Solved: Combination of fp32 and int8 inference using OpenVINO

Sengodan__Nathiyaa · ‎03-21-2019

I would like to do CNN inference for a network using OpenVINO, but some layers running in fp32 and others in int8.

I can use calibration tool to generate IR and run int8 integer inference. But is there a way to make the inference for some layers in fp32 after calibrating the model ? like modifying the generated .xml file (IR) manually, etc., ?

Shubha_R_Intel · ‎03-22-2019

Dear Nathiyaa:

Currently there are two layers which can be controlled: convolution or fully connected layers. The special attribute that calibration tool points to in IR files for such layers is - quantization_level="I8" or quantization_level="FP32". This attribute actually signals the act of requesting the quantization. If it is FP32, the layer will be executed in floating point precision. If it is I8, the layer can be executed in I8 if quantization scheme allows doing this. Some fusions and activation layers might prohibit quantization even if quantization_level was set to "I8".

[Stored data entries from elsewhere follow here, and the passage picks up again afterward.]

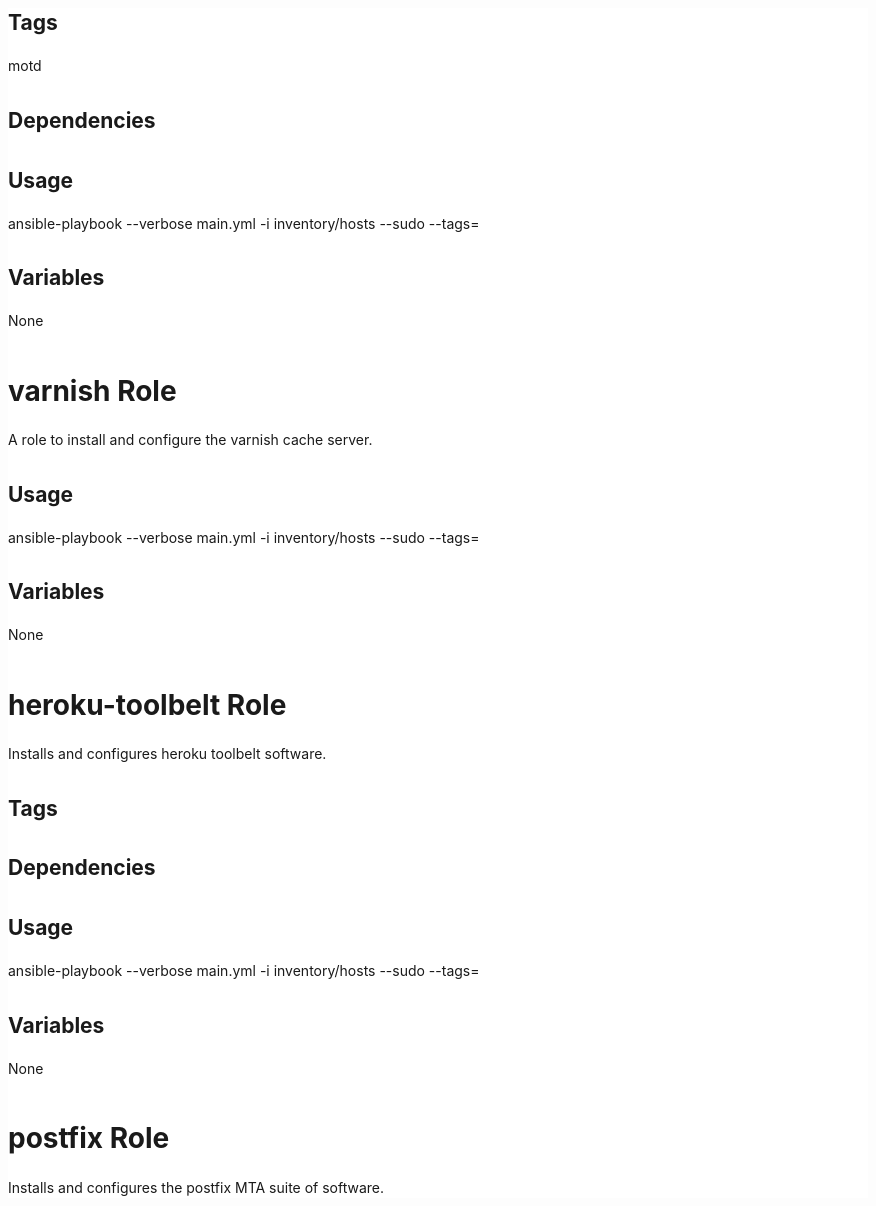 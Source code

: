 ## Tags

motd

## Dependencies



## Usage

ansible-playbook --verbose main.yml -i inventory/hosts --sudo --tags=

## Variables

None
# varnish Role

A role to install and configure the varnish cache server.

## Usage

ansible-playbook --verbose main.yml -i inventory/hosts --sudo --tags=

## Variables

None
# heroku-toolbelt Role

Installs and configures heroku toolbelt software.

## Tags

## Dependencies

## Usage

ansible-playbook --verbose main.yml -i inventory/hosts --sudo --tags=

## Variables

None
# postfix Role

Installs and configures the postfix MTA suite of software.
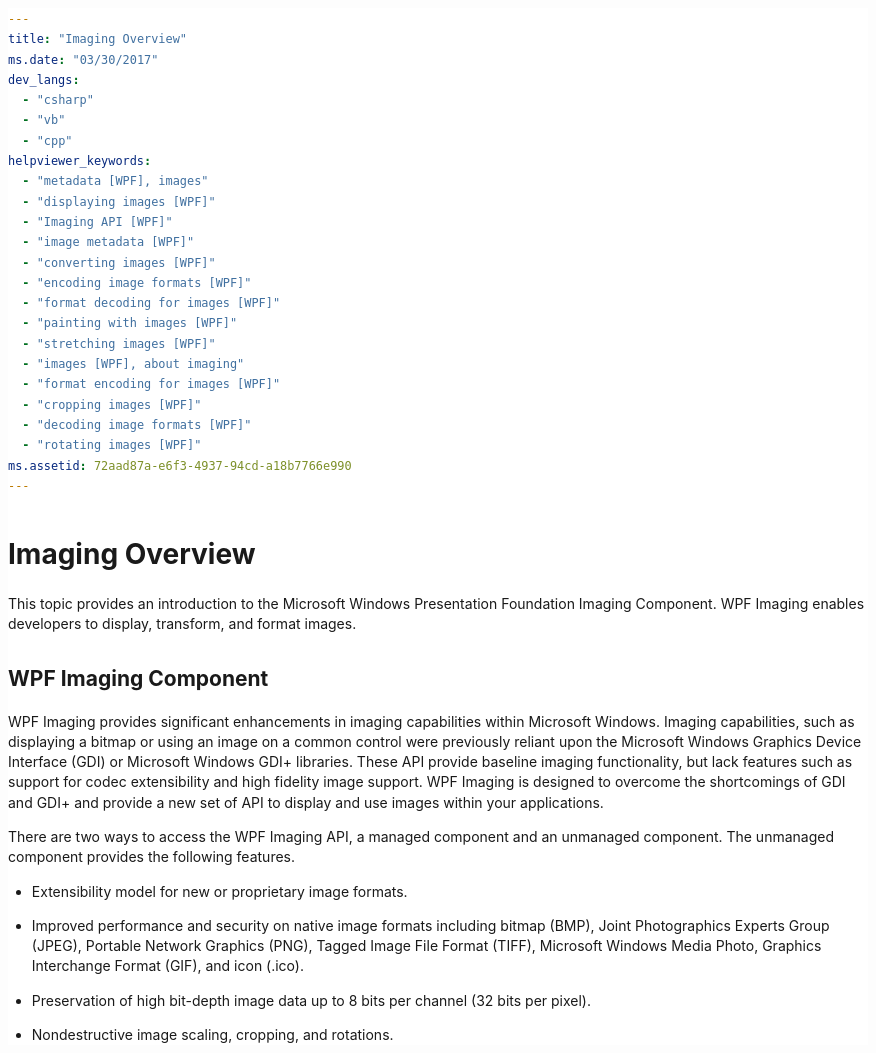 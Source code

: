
 ```yaml
---
title: "Imaging Overview"
ms.date: "03/30/2017"
dev_langs: 
  - "csharp"
  - "vb"
  - "cpp"
helpviewer_keywords: 
  - "metadata [WPF], images"
  - "displaying images [WPF]"
  - "Imaging API [WPF]"
  - "image metadata [WPF]"
  - "converting images [WPF]"
  - "encoding image formats [WPF]"
  - "format decoding for images [WPF]"
  - "painting with images [WPF]"
  - "stretching images [WPF]"
  - "images [WPF], about imaging"
  - "format encoding for images [WPF]"
  - "cropping images [WPF]"
  - "decoding image formats [WPF]"
  - "rotating images [WPF]"
ms.assetid: 72aad87a-e6f3-4937-94cd-a18b7766e990
---
```

# Imaging Overview

This topic provides an introduction to the Microsoft Windows Presentation Foundation Imaging Component. WPF Imaging enables developers to display, transform, and format images.  

## WPF Imaging Component  

 WPF Imaging provides significant enhancements in imaging capabilities within Microsoft Windows. Imaging capabilities, such as displaying a bitmap or using an image on a common control were previously reliant upon the Microsoft Windows Graphics Device Interface (GDI) or Microsoft Windows GDI+ libraries. These API provide baseline imaging functionality, but lack features such as support for codec extensibility and high fidelity image support. WPF Imaging is designed to overcome the shortcomings of GDI and GDI+ and provide a new set of API to display and use images within your applications.  
  
 There are two ways to access the WPF Imaging API, a managed component and an unmanaged component. The unmanaged component provides the following features.  
  
- Extensibility model for new or proprietary image formats.  
  
- Improved performance and security on native image formats including bitmap (BMP), Joint Photographics Experts Group (JPEG), Portable Network Graphics (PNG), Tagged Image File Format (TIFF), Microsoft Windows Media Photo, Graphics Interchange Format (GIF), and icon (.ico).  
  
- Preservation of high bit-depth image data up to 8 bits per channel (32 bits per pixel).  
  
- Nondestructive image scaling, cropping, and rotations.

Hope it helps and thank you for using OpenVino !

Sincerely,

Shubha

View solution in original post

Shubha_R_Intel · ‎03-22-2019

Dear Nathiyaa:

Currently there are two layers which can be controlled: convolution or fully connected layers. The special attribute that calibration tool points to in IR files for such layers is - quantization_level="I8" or quantization_level="FP32". This attribute actually signals the act of requesting the quantization. If it is FP32, the layer will be executed in floating point precision. If it is I8, the layer can be executed in I8 if quantization scheme allows doing this. Some fusions and activation layers might prohibit quantization even if quantization_level was set to "I8".

Hope it helps and thank you for using OpenVino !

Sincerely,

Shubha

Sengodan__Nathiyaa · ‎03-25-2019

Thanks Shubha. That was very helpful. On a different note, How much of performance speedup can we expect in I8 inference when compared with FP32?